• Hari Pillai, Director |
5 min read

Local authorities up and down the country are becoming increasingly challenged to meet the funding gap. Although the local government settlement in 2023/24 increased in real terms, central government funding is not keeping pace with the rising costs of serving an expanding, and ageing population, leading to the demand on services inexorably growing. This is now being exacerbated by the rate of inflation seen for forty years and a far-reaching cost-of-living crisis.

Indeed, if one were to dream up the most testing scenario for local government in a virtual reality exercise, you would probably come up with the kind of myriad of pressures we see before us right now.

No more fat to trim?

Councils have become adept at making finances stretch to meet immediate needs, finding cost efficiencies, pruning back on some optional services and driving up commercial and other income. The problem is that many feel they have taken this as far as they can: they are running out of options.

Most councils are already increasing council tax by the maximum permitted amount each year (4.99 per cent for 2023/24). More and more are dipping into their reserves to meet shortfalls and fill budget gaps. This may work as a short-term expediency – but what happens when the reserves run out?

There are no easy answers to the very real financial challenges being faced. However, on the cost management side, there are certainly a number of best practice approaches to value delivery that can make a significant difference to the balance sheet. Through a combination of efficiencies, it is possible to really grip expenditure and create an ‘air gap’ that leaves some space for longer-term transformation planning.

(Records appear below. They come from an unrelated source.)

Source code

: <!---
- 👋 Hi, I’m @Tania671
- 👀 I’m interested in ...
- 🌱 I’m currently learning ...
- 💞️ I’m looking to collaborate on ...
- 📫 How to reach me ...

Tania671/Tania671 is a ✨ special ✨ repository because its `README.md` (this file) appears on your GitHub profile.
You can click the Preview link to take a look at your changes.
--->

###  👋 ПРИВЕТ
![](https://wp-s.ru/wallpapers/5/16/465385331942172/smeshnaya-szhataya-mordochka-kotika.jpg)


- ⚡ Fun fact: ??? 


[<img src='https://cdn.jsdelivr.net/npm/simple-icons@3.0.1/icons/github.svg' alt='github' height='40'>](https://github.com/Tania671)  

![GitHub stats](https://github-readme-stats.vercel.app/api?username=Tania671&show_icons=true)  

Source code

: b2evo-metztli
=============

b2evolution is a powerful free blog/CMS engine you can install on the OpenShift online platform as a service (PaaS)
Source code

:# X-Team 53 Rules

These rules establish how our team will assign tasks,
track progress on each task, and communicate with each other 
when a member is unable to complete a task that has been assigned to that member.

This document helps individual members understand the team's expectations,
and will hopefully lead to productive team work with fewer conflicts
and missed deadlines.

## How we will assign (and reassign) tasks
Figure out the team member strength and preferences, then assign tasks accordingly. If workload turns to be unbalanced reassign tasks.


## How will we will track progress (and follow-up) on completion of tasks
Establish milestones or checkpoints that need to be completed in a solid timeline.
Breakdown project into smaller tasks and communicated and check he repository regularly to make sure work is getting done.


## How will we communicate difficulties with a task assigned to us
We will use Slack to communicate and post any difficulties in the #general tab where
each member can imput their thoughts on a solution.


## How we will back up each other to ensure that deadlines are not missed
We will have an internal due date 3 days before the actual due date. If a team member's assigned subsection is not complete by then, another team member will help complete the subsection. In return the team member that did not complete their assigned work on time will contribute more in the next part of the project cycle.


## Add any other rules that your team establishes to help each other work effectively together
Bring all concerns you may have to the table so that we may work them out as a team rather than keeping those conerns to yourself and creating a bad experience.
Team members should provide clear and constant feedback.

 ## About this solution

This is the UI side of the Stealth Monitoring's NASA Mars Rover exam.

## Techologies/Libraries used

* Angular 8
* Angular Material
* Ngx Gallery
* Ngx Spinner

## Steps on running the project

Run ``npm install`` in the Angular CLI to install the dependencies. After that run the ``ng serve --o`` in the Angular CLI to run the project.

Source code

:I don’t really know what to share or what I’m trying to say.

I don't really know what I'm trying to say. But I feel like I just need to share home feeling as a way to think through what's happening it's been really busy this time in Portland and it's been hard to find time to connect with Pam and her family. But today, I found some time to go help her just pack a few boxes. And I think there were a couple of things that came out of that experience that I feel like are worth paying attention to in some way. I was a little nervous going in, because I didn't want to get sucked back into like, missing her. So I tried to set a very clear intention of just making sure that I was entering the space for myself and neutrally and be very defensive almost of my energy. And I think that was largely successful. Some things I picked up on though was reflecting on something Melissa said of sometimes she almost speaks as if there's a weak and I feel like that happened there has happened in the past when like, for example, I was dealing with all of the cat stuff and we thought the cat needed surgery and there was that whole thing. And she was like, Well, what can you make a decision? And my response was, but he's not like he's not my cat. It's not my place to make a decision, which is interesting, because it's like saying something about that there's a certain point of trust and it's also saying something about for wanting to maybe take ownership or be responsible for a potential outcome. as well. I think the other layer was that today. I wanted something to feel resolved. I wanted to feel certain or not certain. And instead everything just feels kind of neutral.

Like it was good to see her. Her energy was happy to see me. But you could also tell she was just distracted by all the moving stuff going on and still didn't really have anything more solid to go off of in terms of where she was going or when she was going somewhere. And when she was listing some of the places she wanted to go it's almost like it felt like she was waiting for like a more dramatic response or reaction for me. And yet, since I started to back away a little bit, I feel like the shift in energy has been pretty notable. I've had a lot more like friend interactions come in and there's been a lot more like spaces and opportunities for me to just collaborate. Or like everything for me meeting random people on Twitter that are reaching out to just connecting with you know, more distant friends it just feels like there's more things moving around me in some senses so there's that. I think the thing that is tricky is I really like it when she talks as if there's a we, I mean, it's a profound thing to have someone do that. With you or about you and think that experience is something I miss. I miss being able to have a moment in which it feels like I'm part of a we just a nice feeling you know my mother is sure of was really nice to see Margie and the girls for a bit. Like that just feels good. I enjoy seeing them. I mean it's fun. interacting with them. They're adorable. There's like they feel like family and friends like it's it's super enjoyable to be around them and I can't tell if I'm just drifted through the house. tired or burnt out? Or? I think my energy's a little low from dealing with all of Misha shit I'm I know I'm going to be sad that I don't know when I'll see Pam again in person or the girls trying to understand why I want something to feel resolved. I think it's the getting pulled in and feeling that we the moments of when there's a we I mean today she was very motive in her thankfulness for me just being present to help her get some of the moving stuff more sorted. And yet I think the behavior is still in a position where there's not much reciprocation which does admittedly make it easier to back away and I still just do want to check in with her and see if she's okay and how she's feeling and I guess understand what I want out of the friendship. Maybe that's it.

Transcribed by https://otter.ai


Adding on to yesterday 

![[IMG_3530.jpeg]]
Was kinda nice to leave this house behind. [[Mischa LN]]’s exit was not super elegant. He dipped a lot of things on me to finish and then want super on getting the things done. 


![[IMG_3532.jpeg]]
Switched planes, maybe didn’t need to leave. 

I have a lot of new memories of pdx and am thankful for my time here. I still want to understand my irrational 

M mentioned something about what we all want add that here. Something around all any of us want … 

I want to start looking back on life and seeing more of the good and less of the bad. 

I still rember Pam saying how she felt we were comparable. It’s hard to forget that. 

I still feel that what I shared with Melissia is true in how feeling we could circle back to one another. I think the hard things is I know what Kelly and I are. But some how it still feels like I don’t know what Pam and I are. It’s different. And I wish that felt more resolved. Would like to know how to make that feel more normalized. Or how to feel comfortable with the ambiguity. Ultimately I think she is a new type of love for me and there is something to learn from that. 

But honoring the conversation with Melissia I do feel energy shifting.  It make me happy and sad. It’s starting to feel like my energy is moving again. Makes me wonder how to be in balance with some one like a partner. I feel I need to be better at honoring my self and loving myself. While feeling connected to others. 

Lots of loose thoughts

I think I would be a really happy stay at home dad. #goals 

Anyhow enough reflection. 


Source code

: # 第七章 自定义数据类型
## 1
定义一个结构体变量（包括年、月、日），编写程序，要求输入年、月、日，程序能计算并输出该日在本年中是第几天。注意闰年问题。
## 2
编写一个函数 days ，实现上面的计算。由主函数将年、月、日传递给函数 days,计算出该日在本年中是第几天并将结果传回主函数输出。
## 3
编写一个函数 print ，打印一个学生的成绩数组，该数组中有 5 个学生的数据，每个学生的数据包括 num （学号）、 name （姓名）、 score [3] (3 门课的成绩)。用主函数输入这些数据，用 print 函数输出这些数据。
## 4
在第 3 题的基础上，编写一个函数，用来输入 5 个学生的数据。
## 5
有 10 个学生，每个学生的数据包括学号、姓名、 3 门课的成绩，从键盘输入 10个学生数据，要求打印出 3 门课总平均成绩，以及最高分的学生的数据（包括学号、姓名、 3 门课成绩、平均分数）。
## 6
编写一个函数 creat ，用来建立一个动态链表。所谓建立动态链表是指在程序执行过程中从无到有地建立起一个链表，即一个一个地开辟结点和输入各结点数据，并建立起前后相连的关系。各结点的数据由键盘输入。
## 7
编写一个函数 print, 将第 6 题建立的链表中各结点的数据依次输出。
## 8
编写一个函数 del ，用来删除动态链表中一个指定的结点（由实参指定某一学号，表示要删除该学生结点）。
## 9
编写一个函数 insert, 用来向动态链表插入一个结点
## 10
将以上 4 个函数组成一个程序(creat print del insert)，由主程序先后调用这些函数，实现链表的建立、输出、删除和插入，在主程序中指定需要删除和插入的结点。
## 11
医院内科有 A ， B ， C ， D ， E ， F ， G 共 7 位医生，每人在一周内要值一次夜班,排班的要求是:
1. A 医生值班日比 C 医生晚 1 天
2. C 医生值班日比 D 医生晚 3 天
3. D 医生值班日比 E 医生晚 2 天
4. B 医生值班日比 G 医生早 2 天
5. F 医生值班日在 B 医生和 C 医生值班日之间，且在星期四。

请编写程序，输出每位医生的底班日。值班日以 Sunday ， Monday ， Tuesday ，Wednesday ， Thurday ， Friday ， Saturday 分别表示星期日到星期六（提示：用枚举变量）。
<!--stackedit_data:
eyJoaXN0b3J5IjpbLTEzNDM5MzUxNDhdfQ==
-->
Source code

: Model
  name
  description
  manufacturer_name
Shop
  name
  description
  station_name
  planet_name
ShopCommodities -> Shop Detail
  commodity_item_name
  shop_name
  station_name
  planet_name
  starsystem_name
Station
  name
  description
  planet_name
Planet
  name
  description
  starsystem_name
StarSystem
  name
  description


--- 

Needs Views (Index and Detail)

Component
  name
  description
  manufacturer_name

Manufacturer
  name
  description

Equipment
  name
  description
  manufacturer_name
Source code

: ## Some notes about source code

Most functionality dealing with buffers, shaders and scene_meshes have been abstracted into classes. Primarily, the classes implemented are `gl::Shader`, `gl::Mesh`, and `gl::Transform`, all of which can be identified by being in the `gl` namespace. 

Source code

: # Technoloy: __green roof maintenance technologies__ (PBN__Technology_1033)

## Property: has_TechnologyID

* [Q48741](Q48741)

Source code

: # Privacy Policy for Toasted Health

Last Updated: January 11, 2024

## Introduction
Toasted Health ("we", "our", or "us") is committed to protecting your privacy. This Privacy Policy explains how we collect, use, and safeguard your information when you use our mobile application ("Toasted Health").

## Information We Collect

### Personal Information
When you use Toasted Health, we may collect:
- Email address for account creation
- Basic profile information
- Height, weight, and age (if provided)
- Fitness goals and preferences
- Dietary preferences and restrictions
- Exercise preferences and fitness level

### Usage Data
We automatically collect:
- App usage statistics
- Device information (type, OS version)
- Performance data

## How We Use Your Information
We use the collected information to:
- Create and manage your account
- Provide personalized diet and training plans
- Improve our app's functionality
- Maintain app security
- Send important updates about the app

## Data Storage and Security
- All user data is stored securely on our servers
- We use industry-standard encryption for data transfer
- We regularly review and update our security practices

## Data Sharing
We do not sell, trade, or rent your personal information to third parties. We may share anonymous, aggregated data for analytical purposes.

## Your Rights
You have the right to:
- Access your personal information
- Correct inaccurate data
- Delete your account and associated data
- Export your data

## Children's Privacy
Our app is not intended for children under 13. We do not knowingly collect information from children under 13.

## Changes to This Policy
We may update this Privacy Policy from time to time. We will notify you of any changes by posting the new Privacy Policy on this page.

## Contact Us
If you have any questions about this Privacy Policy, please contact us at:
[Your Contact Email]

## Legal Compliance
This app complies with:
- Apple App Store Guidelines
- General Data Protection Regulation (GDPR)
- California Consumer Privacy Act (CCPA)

The biggest cost on any council balance sheet is, of course, staff. But a lot of authorities have already streamlined as much as they can, whilst trying to preserve the dedicated and knowledgeable talent that they need. Agency staff costs are an area where there is scope to find efficiencies – but with huge demand in areas like children’s services and adult social care, agency resource has become indispensable too. Options to cut back here are limited.

Honing in on third party spend

As a controllable cost, it is third party spend where there is the highest potential for authorities to sustainably manage costs down – without harming quality of service delivery, if approached the right way.

In our work with councils, we are seeing some of the most successful outcomes arising when councils take third party spend back to first principles and ask themselves a series of simple but searching questions:

Do we really need this service or product?
Sometimes, services are procured just because they always have been. But how much value are they really adding? Do they stack up on a cost/benefit basis? And then there’s the ‘make or buy’ question: do they need to be externally provided – or could the service or product be delivered more economically in-house?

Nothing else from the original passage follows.